● Raw data

◇ ◇ ◇ ◇ ◇ ◇ ◇

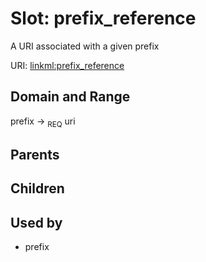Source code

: 
# Slot: prefix_reference


A URI associated with a given prefix

URI: [linkml:prefix_reference](https://w3id.org/linkml/prefix_reference)


## Domain and Range

prefix &#8594;  <sub>REQ</sub> uri

## Parents


## Children


## Used by

 * prefix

◇ ◇ ◇ ◇ ◇ ◇ ◇

● Activity
Write out the entries above in full and exactly; no pictures.

● Reply
Source code

: 
# Slot: prefix_reference


A URI associated with a given prefix

URI: [linkml:prefix_reference](https://w3id.org/linkml/prefix_reference)


## Domain and Range

prefix &#8594;  <sub>REQ</sub> uri

## Parents


## Children


## Used by

 * prefix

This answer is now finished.